◆ **Problem**: Go to the line that contains "## Используемые инструменты" and extract it along with every line after it, exactly, through the end of the data below.

◆ **Provided records**:

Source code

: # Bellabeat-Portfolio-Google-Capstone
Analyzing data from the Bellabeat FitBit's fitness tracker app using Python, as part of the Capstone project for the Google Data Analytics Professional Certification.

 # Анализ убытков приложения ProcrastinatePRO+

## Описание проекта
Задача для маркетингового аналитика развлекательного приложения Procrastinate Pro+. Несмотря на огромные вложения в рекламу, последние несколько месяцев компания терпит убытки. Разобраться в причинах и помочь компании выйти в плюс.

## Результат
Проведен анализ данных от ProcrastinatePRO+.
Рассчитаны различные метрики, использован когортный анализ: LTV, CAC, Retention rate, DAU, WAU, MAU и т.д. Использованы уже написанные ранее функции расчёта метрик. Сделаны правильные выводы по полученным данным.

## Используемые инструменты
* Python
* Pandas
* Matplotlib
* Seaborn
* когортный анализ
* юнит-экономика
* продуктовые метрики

◆ **Written reply**:
## Используемые инструменты
* Python
* Pandas
* Matplotlib
* Seaborn
* когортный анализ
* юнит-экономика
* продуктовые метрики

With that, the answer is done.